#### What is expected
For the word "LevelCreateDto", report how many lines of the records below contain it, and nothing more.

#### Raw data
= = = =
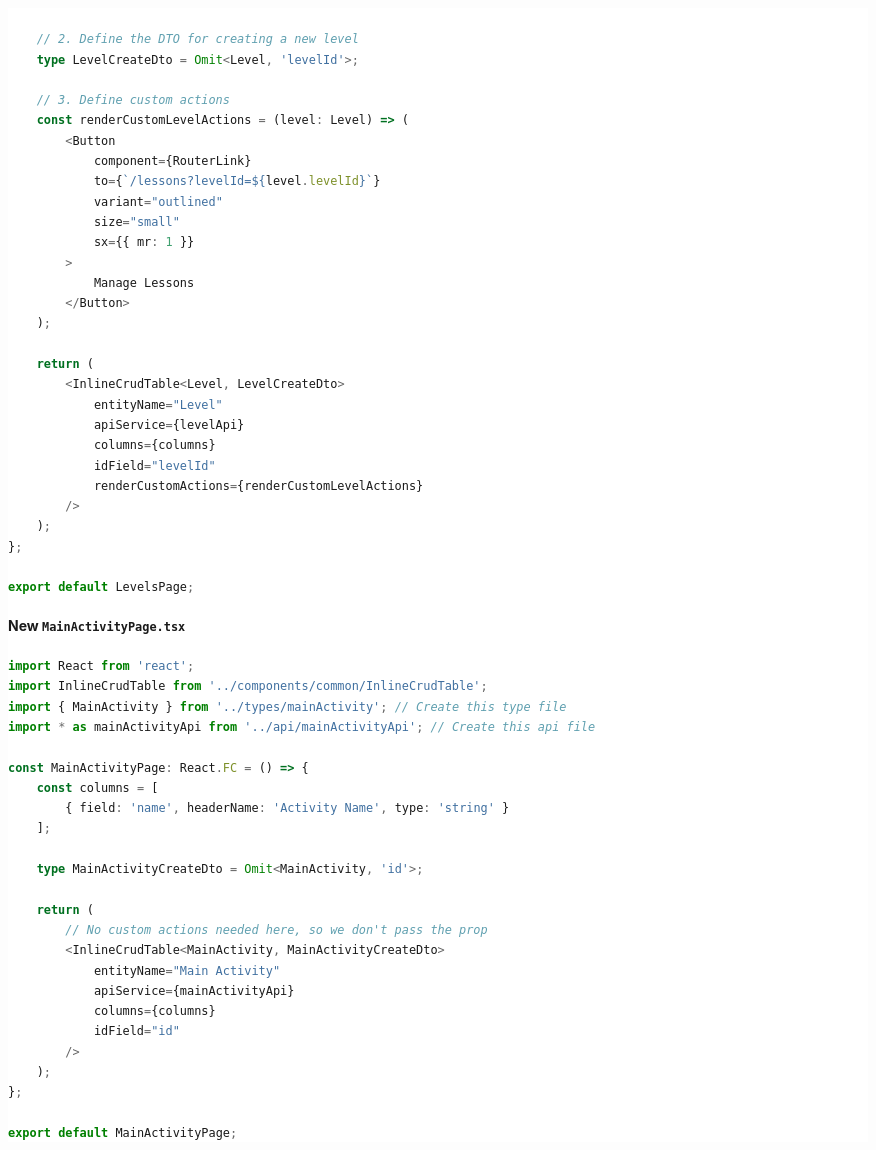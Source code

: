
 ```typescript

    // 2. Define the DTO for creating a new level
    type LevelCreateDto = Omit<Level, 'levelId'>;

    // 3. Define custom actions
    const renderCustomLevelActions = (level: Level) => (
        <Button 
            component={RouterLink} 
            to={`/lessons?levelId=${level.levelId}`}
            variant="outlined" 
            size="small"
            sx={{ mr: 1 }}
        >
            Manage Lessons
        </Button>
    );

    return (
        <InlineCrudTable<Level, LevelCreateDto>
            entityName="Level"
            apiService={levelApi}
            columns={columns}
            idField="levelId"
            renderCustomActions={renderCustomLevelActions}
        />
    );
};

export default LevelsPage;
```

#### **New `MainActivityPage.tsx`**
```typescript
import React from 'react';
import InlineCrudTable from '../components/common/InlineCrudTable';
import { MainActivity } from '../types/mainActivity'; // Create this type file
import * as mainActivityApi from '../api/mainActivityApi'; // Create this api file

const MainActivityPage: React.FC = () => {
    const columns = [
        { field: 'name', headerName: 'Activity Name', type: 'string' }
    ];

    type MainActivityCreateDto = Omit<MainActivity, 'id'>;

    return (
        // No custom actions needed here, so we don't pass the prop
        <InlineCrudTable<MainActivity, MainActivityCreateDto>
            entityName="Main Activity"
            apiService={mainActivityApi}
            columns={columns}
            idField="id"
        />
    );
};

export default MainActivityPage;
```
= = = =
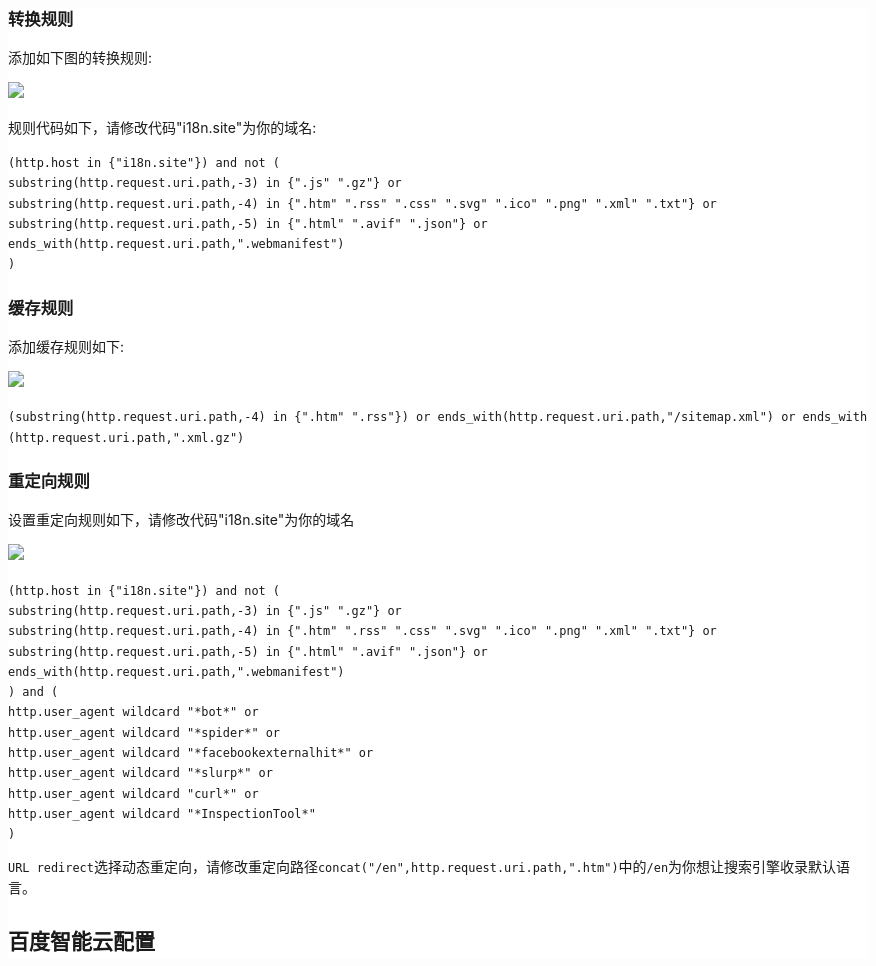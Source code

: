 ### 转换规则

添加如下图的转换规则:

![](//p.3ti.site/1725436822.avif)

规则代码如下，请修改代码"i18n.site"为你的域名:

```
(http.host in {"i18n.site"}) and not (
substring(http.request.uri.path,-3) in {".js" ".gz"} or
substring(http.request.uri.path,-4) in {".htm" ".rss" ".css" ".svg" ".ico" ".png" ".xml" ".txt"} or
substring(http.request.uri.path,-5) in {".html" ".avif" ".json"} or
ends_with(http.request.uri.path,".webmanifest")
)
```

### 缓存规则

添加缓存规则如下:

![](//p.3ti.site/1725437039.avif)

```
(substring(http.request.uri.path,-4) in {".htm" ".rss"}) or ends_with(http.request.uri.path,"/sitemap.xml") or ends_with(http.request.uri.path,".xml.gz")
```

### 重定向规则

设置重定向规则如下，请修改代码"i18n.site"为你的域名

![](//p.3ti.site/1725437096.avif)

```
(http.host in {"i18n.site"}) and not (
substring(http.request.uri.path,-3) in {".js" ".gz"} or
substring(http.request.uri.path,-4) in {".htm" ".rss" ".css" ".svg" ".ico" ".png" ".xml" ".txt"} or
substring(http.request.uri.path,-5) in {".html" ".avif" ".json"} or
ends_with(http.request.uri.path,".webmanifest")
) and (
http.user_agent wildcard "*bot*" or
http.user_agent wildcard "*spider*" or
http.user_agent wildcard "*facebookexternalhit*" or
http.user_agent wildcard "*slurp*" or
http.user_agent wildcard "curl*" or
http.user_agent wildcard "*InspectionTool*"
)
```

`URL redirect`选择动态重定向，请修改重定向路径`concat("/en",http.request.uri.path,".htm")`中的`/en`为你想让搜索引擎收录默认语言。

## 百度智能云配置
= = = =
#### Your response
2